Straight on the heals of Raich, which establishes that Washington can limit any activity, we now have Kelo, which establishes that we have private property rights only so far as it is convenient to government. In her dissenting opinion, Justice O’Connor says it:
In dissent, O’Connor criticized the majority for abandoning the conservative principle of individual property rights and handing “disproportionate influence and power” to the well-heeled.
“The specter of condemnation hangs over all property,” O’Connor wrote. “Nothing is to prevent the state from replacing any Motel 6 with a Ritz-Carlton, any home with a shopping mall, or any farm with a factory.”

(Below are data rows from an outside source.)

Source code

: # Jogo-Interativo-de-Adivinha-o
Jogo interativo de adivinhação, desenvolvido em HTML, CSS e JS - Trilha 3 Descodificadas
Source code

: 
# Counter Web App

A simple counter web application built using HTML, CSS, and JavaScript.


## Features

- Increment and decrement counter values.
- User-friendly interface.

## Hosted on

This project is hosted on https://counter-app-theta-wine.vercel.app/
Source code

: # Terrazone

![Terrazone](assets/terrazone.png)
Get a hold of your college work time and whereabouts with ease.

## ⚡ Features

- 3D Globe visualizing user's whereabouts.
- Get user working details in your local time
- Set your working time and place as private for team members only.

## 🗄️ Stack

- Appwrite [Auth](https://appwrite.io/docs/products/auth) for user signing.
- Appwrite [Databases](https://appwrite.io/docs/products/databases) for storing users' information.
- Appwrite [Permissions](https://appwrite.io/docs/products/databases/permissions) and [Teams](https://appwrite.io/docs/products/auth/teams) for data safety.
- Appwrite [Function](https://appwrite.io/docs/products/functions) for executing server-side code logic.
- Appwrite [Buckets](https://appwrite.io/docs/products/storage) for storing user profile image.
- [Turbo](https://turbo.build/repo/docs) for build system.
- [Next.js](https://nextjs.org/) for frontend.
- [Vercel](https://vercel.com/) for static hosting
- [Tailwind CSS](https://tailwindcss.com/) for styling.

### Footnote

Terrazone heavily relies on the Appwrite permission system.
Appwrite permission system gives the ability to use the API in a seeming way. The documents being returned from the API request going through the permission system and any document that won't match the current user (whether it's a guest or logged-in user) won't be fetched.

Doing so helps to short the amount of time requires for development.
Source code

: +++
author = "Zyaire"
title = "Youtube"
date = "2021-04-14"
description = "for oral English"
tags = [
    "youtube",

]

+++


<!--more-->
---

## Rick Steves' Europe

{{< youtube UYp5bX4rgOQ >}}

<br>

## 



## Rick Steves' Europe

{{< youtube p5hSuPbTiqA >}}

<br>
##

At least Justice Kennedy seems to recognize some limits to the license granted to governments by Kelo:
Kennedy was not so reticent. Although he joined the Stevens opinion in full, it is clear from his concurring opinion that he sensed that the prospect of abuse was more evident than Stevens had acknowledged. Since his vote was necessary for the city of New London to prevail, his separate opinion in some sense may be said to be controlling.
According to Kennedy, if an economic development project favors a private developer, “with only incidental or pretextual public benefits,” that would not be tolerated even by applying the minimum standard of “rational basis review.”
His opinion elaborated: “There may be private transfers in which the risk of undetected impermissible favoritism of private parties is so acute that a presumption (rebuttable or otherwise) of invalidity is warranted under the Public Use Clause.” He called it a “demanding level of scrutiny,” thus indicating that it was something like “rational basis-plus.”
He did not spell out such a heightened standard further, saying the Kelo decision “is not the occasion for conjecture as to what sort of cases might justify a more demanding standard.”
Glenn Reynolds sees the probability of political fallout:
I predict that this will be a big political issue, on both the left and the right. For Bush and the Republicans it’s a big vulnerability — if they don’t do anything about it, many conservatives will stay home in disgust at the next election. On the other hand, if they do something — like, say, backing Congressional action to limit takings for private use — they’ll offend wealthy real estate developers, merchants, and influential local populations. They’ll be squeezed, and I don’t think that “help us confirm our judges to reverse this” will be a sufficient answer, though they’ll try to make it one.
On the left, it’s seen (rightly) as a victory for the hated Wal-Mart, and as a rule whose burden is sure to fall mostly on the poor. (When did a city ever level a rich neighborhood for this sort of thing?) On the other hand, the left isn’t big on limits to government power, especially in the economic sphere.
It’s certainly a hot issue on talk radio and in the blogosphere already. I suspect it’ll stay that way through the 2006 elections.
Perhaps this will drive more people to vote Libertarian? That would be a good thing.